El concepto de remake ha atraído más detractores que adeptos. La mayoría de las veces es un intento desesperado de las cabezas de los estudios por seguir haciendo dinero con una propiedad preexistente, con la excusa de acercar un clásico a nuevas generaciones, o llevar una gran película extranjera a otro público que le encantaría apostar por esa historia, solo que no quieren ir al cine a leer (en el caso de los espectadores norteamericanos, claro está).
Pero hay ocasiones en donde la remake puede ser una forma de arte. Esta puede ser derivativa, como tomar un clásico del cine blanco y negro y copiarlo cuadro a cuadro pero a color, o una completamente más noble como tomar la premisa base de aquella película, tomar nota de algunos de sus simbolismos y encontrar un tema que permita llevar ese exponente de género un paso más lejos. En definitiva: ser su propia cosa, que es a lo que apunta Luca Guadagnino con su Suspiria
Una bestia con identidad propia
La película goza de un extenso desarrollo de personajes, valiéndose más de gestos visuales que de los diálogos para sustentar ese desarrollo.

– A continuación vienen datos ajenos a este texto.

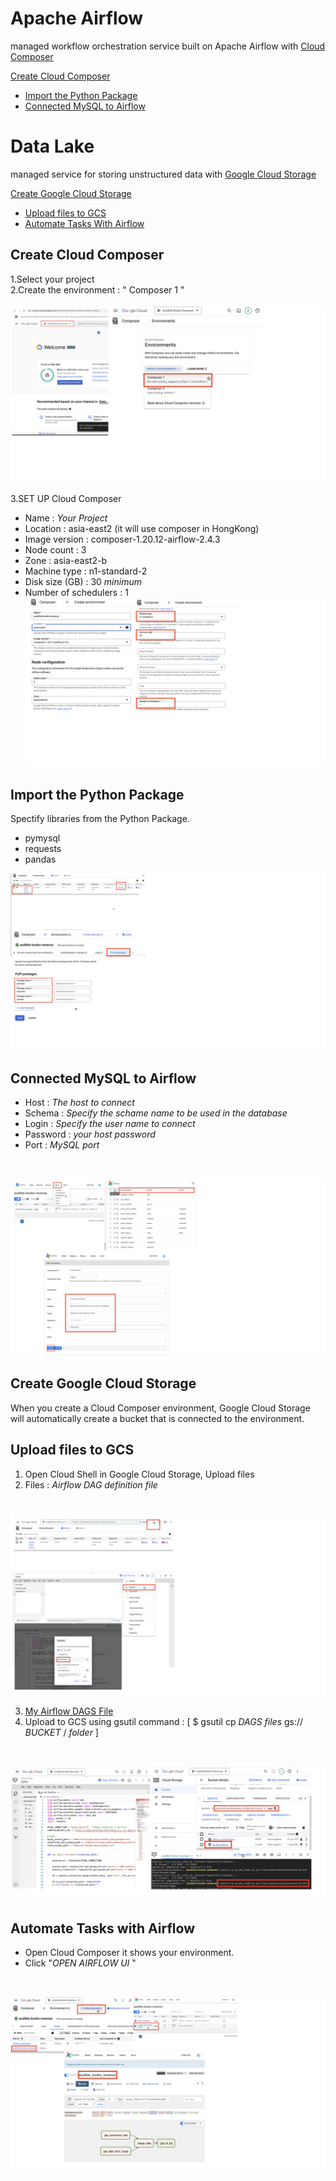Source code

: Apache Airflow
============
managed workflow orchestration service built on Apache Airflow with [Cloud Composer](https://cloud.google.com/composer?hl=en)
<br>

[Create Cloud Composer](apache-airflow.md#Create-Cloud-Composer)
- [Import the Python Package](apache-airflow.md#Import-the-Python-Package)
- [Connected MySQL to Airflow](apache-airflow.md#Connected-MySQL-to-Airflow)

Data Lake
============
managed service for storing unstructured data with 
[Google Cloud Storage](https://cloud.google.com/storage)


[Create Google Cloud Storage](apache-airflow.md#Create-Google-Cloud-Storage)
- [Upload files to GCS](apache-airflow.md#Upload-files-to-GCS)
- [Automate Tasks With Airflow](apache-airflow.md#Automate-Tasks-with-Airflow )


## Create Cloud Composer
1.Select your project<br>
2.Create the environment : " Composer 1 " 
<br> 
<br>
![1](/images/datapipeline/1.png)

3.SET UP Cloud Composer
- Name : _Your Project_
- Location : asia-east2 (it will use composer in HongKong)
- Image version : composer-1.20.12-airflow-2.4.3
- Node count : 3
- Zone : asia-east2-b
- Machine type : n1-standard-2
- Disk size (GB) : 30 _minimum_
- Number of schedulers : 1
![2](/images/datapipeline/2.png)

## Import the Python Package
Spectify libraries from the Python Package. 
- pymysql
- requests
- pandas

![3](/images/datapipeline/3.png)

## Connected MySQL to Airflow
- Host : _The host to connect_
- Schema : _Specify the schame name to be used in the database_
- Login : _Specify the user name to connect_
- Password : _your host password_
- Port : _MySQL port_ 
<br>

![4](/images/datapipeline/4.png)


## Create Google Cloud Storage
When you create a Cloud Composer environment, Google Cloud Storage will automatically create a bucket that is connected to the environment.

## Upload files to GCS
1. Open Cloud Shell in Google Cloud Storage, Upload files  
2. Files : _Airflow DAG definition file_
<br>

![5](/images/datapipeline/5.png)

3. [My Airflow DAGS File](sections/data-pipeline/au_bk_load2.py)
4. Upload to GCS using gsutil command : [ $ gsutil cp _DAGS files_ gs:// _BUCKET_ / _folder_ ]
<br>

![6](/images/datapipeline/6.png)

## Automate Tasks with Airflow
- Open Cloud Composer it shows your environment. 
- Click "_OPEN AIRFLOW UI_ "
<br>

![7](/images/datapipeline/7.png)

Salta a la vista a dónde fueron a parar esos 60 minutos extra que esta versión tiene respecto de la de Darío Argento. Percibimos a la Susie Bannion de esta versión no como una final girl, sino como un personaje mucho más profundo: vemos de dónde viene, vemos cómo su fuerte crianza religiosa hace mella en ella, y vemos cómo utiliza al baile para exorcizar todos los demonios que lleva dentro. Esto llega a buen destino no solo por el guion, sino por una Dakota Johnson que actúa con un rango expresivo amplio (felicidad, sensualidad, timidez, pasión), pero particularmente utilizando todo el cuerpo.
La violencia retratada en la película es de una índole más física que sanguínea. En particular durante una secuencia donde se alterna la contorsionada muerte de una joven, en paralelo a una tan elaborada como fluida coreografía de baile por parte de la protagonista. Contorsión que será la gran fuente de momentos de tensión en el film, sostenida hasta un clímax donde sí será sangriento, pero con un tono alucinatorio que dará que hablar mucho después de haber abandonado la sala.
Podemos hablar largo y tendido sobre las diferencias estilísticas y narrativas que tiene esta versión respecto de la Suspiria de Argento (que se prueban abismales desde la primera escena), pero hay un detalle que confirma a esta versión como un animal diferente, como su propia cosa: el tema de la maternidad presente en la forma de varios simbolismos a lo largo del film. La culpa de Susie respecto de abandonar a su madre biológica para seguir su sueño, y la madre sustituta que encuentra en su profesora Viva Blanc (Tilda Swinton).
Como si la culpa y la protección no fueran suficientes, se podría decir que estos simbolismos adquieren ribetes hasta religiosos. En una escena, Blanc le dice a Susie que la escuela de baile es un gran cuerpo y ella debe elegir qué parte del mismo desea ser. Tras oír opciones como la cabeza, las piernas o el sexo, Susie, sin dudarlo decide que quiere ser las manos… un gesto que podría ser interpretado como las manos de una madre sanadora.
El contexto histórico también es un protagonista; no se limita a ser solo un decorado bonito. Las turbulencias políticas del Berlín de 1977 funcionan como una alegoría de lo que ocurre en las catacumbas de esta escuela.
Suspiria es una remake que se aleja completamente de su original, pero cuando se la analiza en sus propios términos, el resultado es un notable ejercicio de personaje; perturbador, psicológico, rico en simbolismos, y con un subtexto que obliga al espectador a involucrarse activamente.